Autre duo, texan cette fois-ci, Black Pumas est bien parti pour renouer avec le succès. Chronicles of a diamond reprend les ingrédients qui ont assuré le triomphe de leur début discographique en 2019 : un mélange multivitaminé de soul vintage et de rock psychédélique joué avec une énergie contagieuse qui aurait toute sa place sur notre podium…

Moins évidemment accrocheur, le funk-rock lo-fi de Velvet Negroni révèle son étrange beauté à mesure des écoutes. Bulli est une invitation dans l'esprit tourmenté de son auteur, qui semble avoir éloigné ses démons personnels à coups de groove hypnotique. Clin d'œil au Festival de Cannes, on le fera concourir dans la catégorie "Une certaine écoute".

Après 30 ans de carrière, Meshell Ndegeocello a fait ses débuts sur le prestigieux label Blue Note. On retrouve sur The Omnichord real book la voix grave et mélancolique de la chanteuse multi-instrumentiste ainsi que ce mélange si particulier de soul, jazz et folk qui la caractérise. Un nouveau départ assurément réussi qui mériterait une récompense !

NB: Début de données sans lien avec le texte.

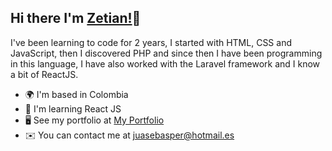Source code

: ## Hi there I'm [Zetian!](#)👋


I've been learning to code for 2 years, I started with HTML, CSS and JavaScript, then I discovered PHP and since then I have been programming in this language, I have also worked with the Laravel framework and I know a bit of ReactJS.

* 🌍  I'm based in Colombia
* 🌱  I'm learning React JS
* 🖥️  See my portfolio at [My Portfolio](http://zetdev6.me)
* ✉️  You can contact me at [juasebasper@hotmail.es](mailto:zetdev6@gmail.com)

Cette manière de transcender les genres musicaux a peut-être influencé Sampha. Le jeune britannique - dont la voix rappelle parfois celle de José James - aura attendu six ans avant de franchir le cap du second album. Épreuve brillamment réussie avec le passionnant Lahai, alliance de douceur et de complexité qui pourrait décrocher notre palme 2023.

Finalement, c'est peut-être Janelle Monae qui mettra tout le monde d'accord : par son côté hédoniste et sensuel, The Age of pleasure a été le parfait album de l'été ; mais la couche de crème solaire dissimule à peine l'afro-féminisme revendicatif de la chanteuse, et l'éventail de musiques conviées à la fête (r'n'b, reggae, afrobeat) donne suffisamment de consistance à l'ensemble pour lui permettre de survivre à la fin des beaux jours.

Résultat des courses ? Trop de candidats ex-aequo : on réécoute le tout pour les départager !

 

Rap

Direction le cosmos avec le rap expérimental vaporeux de Shabazz Palaces. En moins d'une demi-heure, Robed in rareness vous embarque dans les étoiles, comme si Ishmael Butler - tête pensante du projet - avait profité d'une boucle spatio-temporelle pour enregistrer avec le Pink Floyd des années 70. Planant !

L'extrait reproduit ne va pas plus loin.